ENTRIES SUPPLIED:
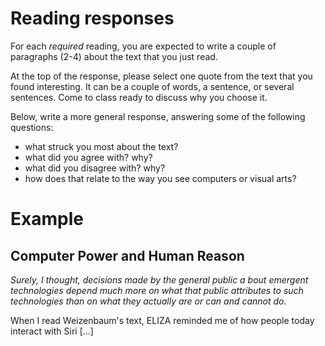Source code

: # Reading responses

For each *required* reading, you are expected to write a couple of paragraphs (2-4) about the text that you just read.

At the top of the response, please select one quote from the text that you found interesting. It can be a couple of words, a sentence, or several sentences. Come to class ready to discuss why you choose it.

Below, write a more general response, answering some of the following questions:

- what struck you most about the text?
- what did you agree with? why?
- what did you disagree with? why?
- how does that relate to the way you see computers or visual arts?

# Example

## Computer Power and Human Reason

*Surely, I thought, decisions made by the general public a bout emergent technologies depend much more on what that public attributes to such technologies than on what they actually are or can and cannot do.*

When I read Weizenbaum's text, ELIZA reminded me of how people today interact with Siri [...]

ASSIGNED TASK: Every line that contains the string "write" should be returned from the data.

SOLUTION TO THE PROBLEM:
For each *required* reading, you are expected to write a couple of paragraphs (2-4) about the text that you just read.
Below, write a more general response, answering some of the following questions:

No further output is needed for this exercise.